**WHAT THE TASK ASKS**
Look through the data that follows and work out how many lines contain the string "images". Nothing but that number should be given.

Source texts of formatted documents

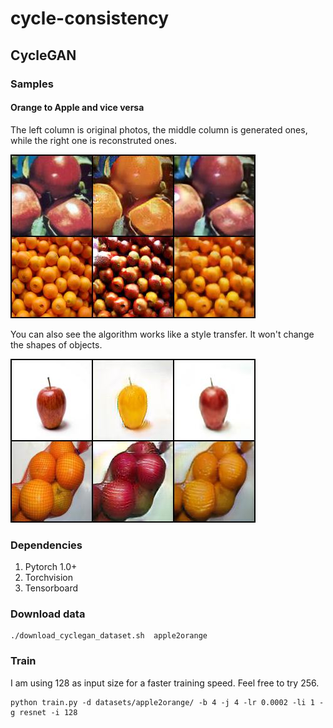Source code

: # cycle-consistency

## CycleGAN

### Samples

#### Orange to Apple and vice versa

The left column is original photos, the middle column is generated ones, while the right one is reconstruted ones.

![Orange Apple transformation.](doc/images/apple-orange_good.jpg)

You can also see the algorithm works like a style transfer. It won't change the shapes of objects.

![Colorization](doc/images/colorization.jpg)


### Dependencies

1. Pytorch 1.0+
2. Torchvision
3. Tensorboard

### Download data

```
./download_cyclegan_dataset.sh  apple2orange
```

### Train

I am using 128 as input size for a faster training speed. Feel free to try 256.

```
python train.py -d datasets/apple2orange/ -b 4 -j 4 -lr 0.0002 -li 1 -g resnet -i 128
```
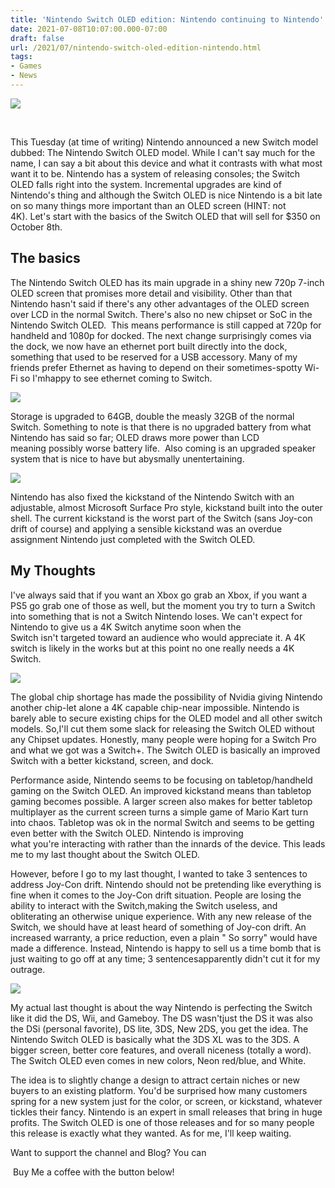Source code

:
 ```yaml
---
title: 'Nintendo Switch OLED edition: Nintendo continuing to Nintendo'
date: 2021-07-08T10:07:00.000-07:00
draft: false
url: /2021/07/nintendo-switch-oled-edition-nintendo.html
tags: 
- Games
- News
---
```


[![](https://1.bp.blogspot.com/-sKiYa9RD4rA/YOcuuHfDWGI/AAAAAAAAO9g/I7WjHWZEmPkWxu2dS1V8JOdWaVneScwBwCNcBGAsYHQ/s320/download%2B%25281%2529.jpg)](https://1.bp.blogspot.com/-sKiYa9RD4rA/YOcuuHfDWGI/AAAAAAAAO9g/I7WjHWZEmPkWxu2dS1V8JOdWaVneScwBwCNcBGAsYHQ/s413/download%2B%25281%2529.jpg)

  
  

This Tuesday (at time of writing) Nintendo announced a new Switch model dubbed: The Nintendo Switch OLED model. While I can't say much for the name, I can say a bit about this device and what it contrasts with what most want it to be. Nintendo has a system of releasing consoles; the Switch OLED falls right into the system. Incremental upgrades are kind of Nintendo's thing and although the Switch OLED is nice Nintendo is a bit late on so many things more important than an OLED screen (HINT: not 4K). Let's start with the basics of the Switch OLED that will sell for $350 on October 8th. 

  

The basics
----------

  

The Nintendo Switch OLED has its main upgrade in a shiny new 720p 7-inch OLED screen that promises more detail and visibility. Other than that Nintendo hasn't said if there's any other advantages of the OLED screen over LCD in the normal Switch. There's also no new chipset or SoC in the Nintendo Switch OLED.  This means performance is still capped at 720p for handheld and 1080p for docked. The next change surprisingly comes via the dock, we now have an ethernet port built directly into the dock, something that used to be reserved for a USB accessory. Many of my friends prefer Ethernet as having to depend on their sometimes-spotty Wi-Fi so I'mhappy to see ethernet coming to Switch.  

  

[![](https://lh3.googleusercontent.com/-qeM6LEmPQZ4/YOcvRXHbU5I/AAAAAAAAO9w/cR8Lt3iUS7cU6naorddW9P2AdDQT0PCmQCNcBGAsYHQ/s16000/image.png)](https://lh3.googleusercontent.com/-qeM6LEmPQZ4/YOcvRXHbU5I/AAAAAAAAO9w/cR8Lt3iUS7cU6naorddW9P2AdDQT0PCmQCNcBGAsYHQ/image.png)

  

  

Storage is upgraded to 64GB, double the measly 32GB of the normal Switch. Something to note is that there is no upgraded battery from what Nintendo has said so far; OLED draws more power than LCD meaning possibly worse battery life.  Also coming is an upgraded speaker system that is nice to have but abysmally unentertaining. 

[![](https://lh3.googleusercontent.com/-7u7SFRuBkqw/YOcu2KOOpWI/AAAAAAAAO9k/scYkp4hE3CQCAyEstupzjbtbYrECopINQCNcBGAsYHQ/s16000/image.png)](https://lh3.googleusercontent.com/-7u7SFRuBkqw/YOcu2KOOpWI/AAAAAAAAO9k/scYkp4hE3CQCAyEstupzjbtbYrECopINQCNcBGAsYHQ/image.png)

  
  

Nintendo has also fixed the kickstand of the Nintendo Switch with an adjustable, almost Microsoft Surface Pro style, kickstand built into the outer shell. The current kickstand is the worst part of the Switch (sans Joy-con drift of course) and applying a sensible kickstand was an overdue assignment Nintendo just completed with the Switch OLED.  

  

  

My Thoughts
-----------

  

I've always said that if you want an Xbox go grab an Xbox, if you want a PS5 go grab one of those as well, but the moment you try to turn a Switch into something that is not a Switch Nintendo loses. We can't expect for Nintendo to give us a 4K Switch anytime soon when the Switch isn't targeted toward an audience who would appreciate it. A 4K switch is likely in the works but at this point no one really needs a 4K Switch.  

[![](https://lh3.googleusercontent.com/-kSLgU5T3qfc/YOcvZucCWsI/AAAAAAAAO90/DxfNcfQbopYJPmWnO8vGeQW4DvtMA0EPwCNcBGAsYHQ/s16000/image.png)](https://lh3.googleusercontent.com/-kSLgU5T3qfc/YOcvZucCWsI/AAAAAAAAO90/DxfNcfQbopYJPmWnO8vGeQW4DvtMA0EPwCNcBGAsYHQ/image.png)

  
  

The global chip shortage has made the possibility of Nvidia giving Nintendo another chip-let alone a 4K capable chip-near impossible. Nintendo is barely able to secure existing chips for the OLED model and all other switch models. So,I'll cut them some slack for releasing the Switch OLED without any Chipset updates. Honestly, many people were hoping for a Switch Pro and what we got was a Switch+. The Switch OLED is basically an improved Switch with a better kickstand, screen, and dock. 

  

Performance aside, Nintendo seems to be focusing on tabletop/handheld gaming on the Switch OLED. An improved kickstand means than tabletop gaming becomes possible. A larger screen also makes for better tabletop multiplayer as the current screen turns a simple game of Mario Kart turn into chaos. Tabletop was ok in the normal Switch and seems to be getting even better with the Switch OLED. Nintendo is improving what you're interacting with rather than the innards of the device. This leads me to my last thought about the Switch OLED. 

  

However, before I go to my last thought, I wanted to take 3 sentences to address Joy-Con drift. Nintendo should not be pretending like everything is fine when it comes to the Joy-Con drift situation. People are losing the ability to interact with the Switch,making the Switch useless, and obliterating an otherwise unique experience. With any new release of the Switch, we should have at least heard of something of Joy-con drift. An increased warranty, a price reduction, even a plain " So sorry" would have made a difference. Instead, Nintendo is happy to sell us a time bomb that is just waiting to go off at any time; 3 sentencesapparently didn't cut it for my outrage. 

[![](https://lh3.googleusercontent.com/-Ke2xaS9mDPw/YOcv1_v-IwI/AAAAAAAAO98/Vkv-BEpal_UwJeHWcgNy4jr2LTRMKiBtACNcBGAsYHQ/s16000/image.png)](https://lh3.googleusercontent.com/-Ke2xaS9mDPw/YOcv1_v-IwI/AAAAAAAAO98/Vkv-BEpal_UwJeHWcgNy4jr2LTRMKiBtACNcBGAsYHQ/image.png)

  
  

My actual last thought is about the way Nintendo is perfecting the Switch like it did the DS, Wii, and Gameboy. The DS wasn'tjust the DS it was also the DSi (personal favorite), DS lite, 3DS, New 2DS, you get the idea. The Nintendo Switch OLED is basically what the 3DS XL was to the 3DS. A bigger screen, better core features, and overall niceness (totally a word). The Switch OLED even comes in new colors, Neon red/blue, and White. 

  

The idea is to slightly change a design to attract certain niches or new buyers to an existing platform. You'd be surprised how many customers spring for a new system just for the color, or screen, or kickstand, whatever tickles their fancy. Nintendo is an expert in small releases that bring in huge profits. The Switch OLED is one of those releases and for so many people this release is exactly what they wanted. As for me, I'll keep waiting. 

  

  

  

Want to support the channel and Blog? You can

  

 Buy Me a coffee with the button below!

**TASK OUTPUT**
2